Note: The code itself explains more information. Please look at the code and the description together.

Part 2:Report and Questions (20%)

(10 pts) Write 4 traces that has more than 3 instructions but it has no-dependence, RAW, WAR, WAW dependences respectively. Print out the pipeline latch.

(20 pts) Run two traces. (The two traces will be provided later.) (1) Calculate IPC for each trace, average IPC and CPI of two traces. (2) Assume that the machine's frequency is 1GHZ. Calculate the execution cycle of each trace, average execution cycles of two traces and average weighted execution cycles of two traces. Weight should be calculated with the number of instructions.

(5 pts) Based on the number of control hazards estimate execution cycles for each trace when we have a perfect branch predictor.

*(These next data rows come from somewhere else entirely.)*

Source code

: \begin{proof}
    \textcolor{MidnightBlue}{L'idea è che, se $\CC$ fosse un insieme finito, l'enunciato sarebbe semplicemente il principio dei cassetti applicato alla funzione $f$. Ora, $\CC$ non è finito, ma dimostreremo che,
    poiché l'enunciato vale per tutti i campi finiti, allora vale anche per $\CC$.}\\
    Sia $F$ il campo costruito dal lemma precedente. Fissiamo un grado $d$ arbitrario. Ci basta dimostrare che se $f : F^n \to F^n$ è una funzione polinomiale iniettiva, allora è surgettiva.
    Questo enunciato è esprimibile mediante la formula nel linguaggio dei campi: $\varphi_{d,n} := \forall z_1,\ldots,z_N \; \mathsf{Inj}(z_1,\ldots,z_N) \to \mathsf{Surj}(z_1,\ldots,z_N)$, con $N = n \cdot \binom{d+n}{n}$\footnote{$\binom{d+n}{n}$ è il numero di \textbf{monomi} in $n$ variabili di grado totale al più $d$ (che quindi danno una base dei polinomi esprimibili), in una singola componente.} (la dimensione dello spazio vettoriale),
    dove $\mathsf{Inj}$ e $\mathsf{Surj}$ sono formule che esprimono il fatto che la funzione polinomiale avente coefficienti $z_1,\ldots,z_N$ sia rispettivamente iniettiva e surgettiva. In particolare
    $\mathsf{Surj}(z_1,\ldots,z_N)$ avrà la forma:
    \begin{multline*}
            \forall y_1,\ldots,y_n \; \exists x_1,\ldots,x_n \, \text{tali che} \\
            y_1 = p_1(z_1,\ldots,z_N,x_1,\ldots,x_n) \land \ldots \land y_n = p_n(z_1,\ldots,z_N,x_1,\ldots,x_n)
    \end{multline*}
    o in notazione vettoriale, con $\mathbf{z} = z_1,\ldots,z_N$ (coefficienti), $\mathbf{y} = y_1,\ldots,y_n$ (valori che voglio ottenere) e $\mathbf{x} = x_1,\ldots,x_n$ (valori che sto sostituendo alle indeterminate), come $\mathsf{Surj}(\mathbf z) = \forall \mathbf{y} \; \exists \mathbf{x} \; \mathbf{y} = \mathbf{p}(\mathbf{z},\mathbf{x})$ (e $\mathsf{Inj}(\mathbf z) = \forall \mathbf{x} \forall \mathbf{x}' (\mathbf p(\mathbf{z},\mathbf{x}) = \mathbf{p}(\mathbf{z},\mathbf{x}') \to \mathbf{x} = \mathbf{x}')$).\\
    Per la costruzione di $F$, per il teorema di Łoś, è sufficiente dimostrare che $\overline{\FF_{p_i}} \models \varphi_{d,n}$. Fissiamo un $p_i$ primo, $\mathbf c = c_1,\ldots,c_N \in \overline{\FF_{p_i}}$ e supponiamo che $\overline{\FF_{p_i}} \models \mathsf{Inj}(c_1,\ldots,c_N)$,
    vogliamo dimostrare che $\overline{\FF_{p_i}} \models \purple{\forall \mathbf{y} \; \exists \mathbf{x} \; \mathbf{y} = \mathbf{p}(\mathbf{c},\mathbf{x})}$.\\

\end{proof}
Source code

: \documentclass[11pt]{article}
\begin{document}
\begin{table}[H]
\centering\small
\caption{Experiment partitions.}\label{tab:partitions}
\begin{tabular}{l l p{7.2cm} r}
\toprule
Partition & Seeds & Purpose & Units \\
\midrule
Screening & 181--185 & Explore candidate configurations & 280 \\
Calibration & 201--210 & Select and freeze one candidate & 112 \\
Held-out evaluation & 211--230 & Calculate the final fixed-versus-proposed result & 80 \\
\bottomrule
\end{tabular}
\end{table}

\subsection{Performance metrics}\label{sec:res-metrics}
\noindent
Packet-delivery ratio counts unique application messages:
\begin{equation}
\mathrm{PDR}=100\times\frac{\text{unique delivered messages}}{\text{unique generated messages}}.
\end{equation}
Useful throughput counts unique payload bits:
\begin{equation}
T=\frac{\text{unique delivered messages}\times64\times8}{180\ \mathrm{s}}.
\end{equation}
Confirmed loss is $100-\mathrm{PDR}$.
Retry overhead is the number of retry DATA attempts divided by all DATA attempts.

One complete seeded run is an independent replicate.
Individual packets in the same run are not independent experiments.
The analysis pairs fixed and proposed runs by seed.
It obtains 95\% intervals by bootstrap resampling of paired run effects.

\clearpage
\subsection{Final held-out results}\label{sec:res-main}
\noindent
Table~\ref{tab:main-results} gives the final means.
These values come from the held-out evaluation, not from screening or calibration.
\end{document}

(20 pts) Using Tomasulo's algorithm, for each instruction in the following sequence determine when (in which cycle, counting from the start) it issues, begins execution, and writes its result to the CDB, and commit. Assume that the result of an instruction can be written at the next cycle of its execution. An instruction becomes eligible for execution in the cycle that follows the one in which the last operand was broadcast on the CDB. The execution time of all instructions is two cycles, except for multiplication (which takes 2 cycles) and division (which takes 4 cycles). The processor has one multiply/divide unit and one add/subtract unit. The multiply/divide unit has two reservation stations and the add/subtract unit has four reservation stations. None of the execution units is pipelined-each can only be executing one instruction at a time. If a conflict for use of the CBD occurs, the result of the add/subtract unit has priority over the result of the multiply/divide unit. Assume that at start all instructions are already in the instruction queue, but none has yet been issued to any reservation stations. The processor can issue only one instruction per cycle, and there is only one CDB for writing results. A reservation station and a functional unit are freed at the same cycle when an instruction writes results (broadcast on the CDB).

Instruction	Operands	Issue	Execution	Write	Commit
MUL	F2<-F1*F1
DIV	F4<-F2/F6
ADD	F4<-F2+F1
ADD	F5<-F1+F1
MUL	F3<-F1*F6
SUB	F1<-F2-F5
ADD	F4<-F5+F6